There were more thrills from the high flyers at Whip Industries with professional riders Travis and Nathan Whitten launching themselves into the sky on board Kawasaki KLX110L motorbikes.
The duo wowed crowds with backflips, multiple tricks and tandem jumps.
Five Grassmere Primary School pupils had a field day to remember, standing between the two ramps as the professional riders leapt over their heads.
Watching the motorbike antics from further up the hill was Monk and Sons Contracting owner Sam Monk, who had plenty of machinery on show.
“It’s good to come along, it means people get to see it all,” said Cobden-based Mr Monk, who has been in business for the past six years and attended the field days for the past four.
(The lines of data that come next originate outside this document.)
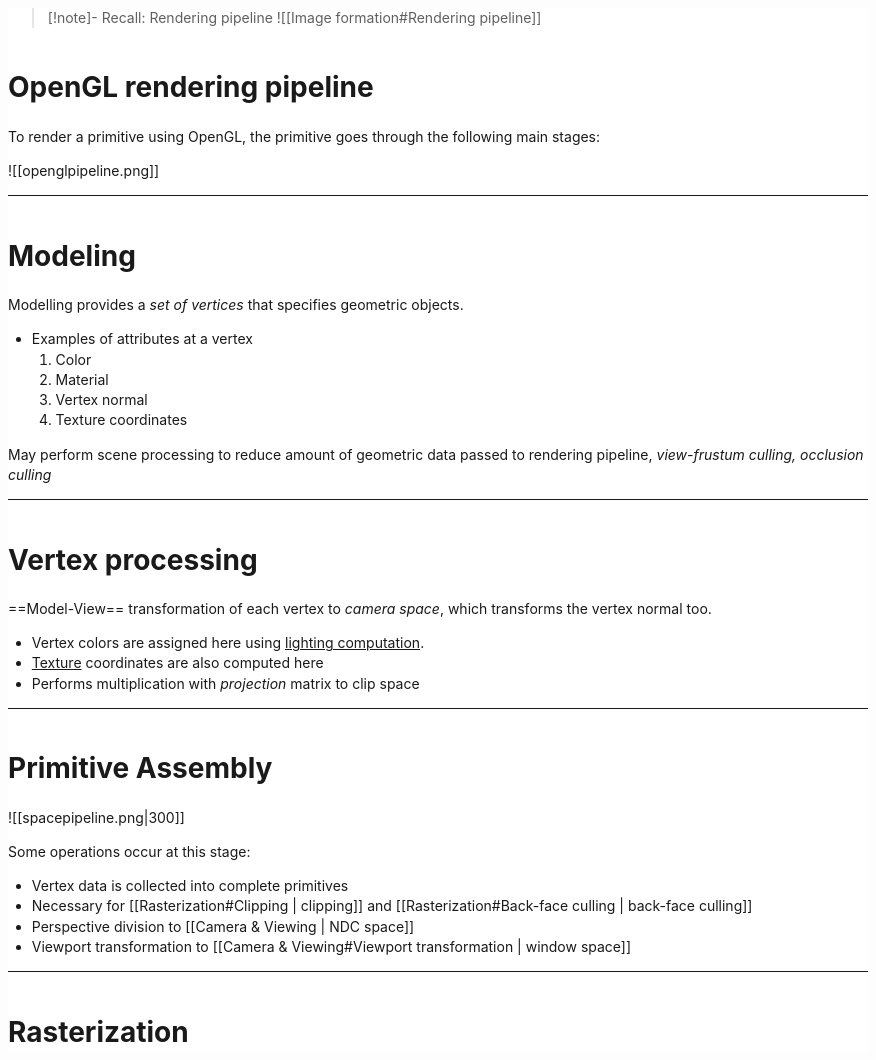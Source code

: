 >[!note]- Recall: Rendering pipeline
>![[Image formation#Rendering pipeline]]


# OpenGL rendering pipeline

To render a primitive using OpenGL, the primitive goes through the following main stages:

![[openglpipeline.png]]

---

# Modeling
Modelling provides a *set of vertices* that specifies geometric objects.

- Examples of attributes at a vertex
	1. Color
	2. Material
	3. Vertex normal
	4. Texture coordinates

May perform scene processing to reduce amount of geometric data passed to rendering pipeline, *view-frustum culling, occlusion culling*

---

# Vertex processing

==Model-View== transformation of each vertex to *camera space*, which transforms the vertex normal too.

- Vertex colors are assigned here using [lighting computation](Illumination.md).
- [Texture](Texture%20Mapping.md) coordinates are also computed here
- Performs multiplication with *projection* matrix to clip space

---

# Primitive Assembly

![[spacepipeline.png|300]]

Some operations occur at this stage:
- Vertex data is collected into complete primitives
- Necessary for [[Rasterization#Clipping | clipping]] and [[Rasterization#Back-face culling | back-face culling]]
- Perspective division to [[Camera & Viewing | NDC space]]
- Viewport transformation to [[Camera & Viewing#Viewport transformation | window space]]

---

# Rasterization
The Standard On The Land site award winner has quickly built up his contracting work.
“I started with my dad’s tractor off the farm, now I’ve got nine,” he said.
Swan Hill-based Tyntynder Stockfeeds’ Evan and Luke Walker have occupied the same field days site for the past eight years.
“It makes it easy for people to find us,” Evan Walker said.
“We supply a lot of stuff down here. It’s good to be here because customers can come up and talk to us and they can see what they’re going to get.”
The business has a farm at Swan Hill that supplies its oaten and wheaten hay and growers around the Horsham region supply the rest.
A display of fodder beets at the Grass Growers site created plenty of interest.
“It’s a new crop for us this year,” employee Luke Davison said.
“It’s a good catch-up. People are just starting to think about what to sow for the rest of the year and getting ready for autumn sowing. Three farmers are trialling the fodder beets this year.
“We’re hoping to get more next year.” The fodder beet is closely related to sugar beet and is popular in New Zealand as a winter food because of its high yields.
“It’s got a 180 to 200-day maturity, but the yields are quite high,” Mr Davison said.
Beyondblue volunteers Barb and Charlie Nichols pulled up their bus at the field days in the first stop of a nine-month awareness-raising tour up Australia’s east coast.
“We have pamphlets of all the different issues of anxiety and depression. We don’t counsel, we try to direct people to counsellors,” Mr Nichols said.
“We’re trying to raise awareness of anxiety and depression and remove the stigma surrounding it.”
The Kinglake-based pair were originally farmers in the Albury-Wodonga region, so understand the issues facing farmers and their reluctance to seek help.
Warrnambool is the first stop for the couple in a 15-stop field days roadshow that will finish in central Queensland in October.
While the field days are famous for dairy, Joan and Ian Symons, of Lanaud Limousins, Allansford, regularly attend to show off their beef breed.
The Symons brought two heifers with them — Hot Prize and Johara — which are both in calf to a French bull.
“People come to inquire and they see how good the temperament is,” Mrs Symons said.
“They are a leaner breed, they don’t have the fat of the other breeds. They have a smaller bone so they have a good dressing weight.”
The annual field days event wraps up today with a visit from federal Assistant Treasurer Josh Frydenburg.
Mr Frydenburg and member for Wannon Dan Tehan will take a tour of the field days site before the assistant treasurer makes the keynote address at the official field days luncheon.
This evening dairy’s best and brightest will be at The Standard Industry Dinner at the Mid City Warrnambool.
The dinner will include the presentation of The Standard’s On The Land Rural Achiever Awards and a charity auction to raise money for the Leila Rose Foundation.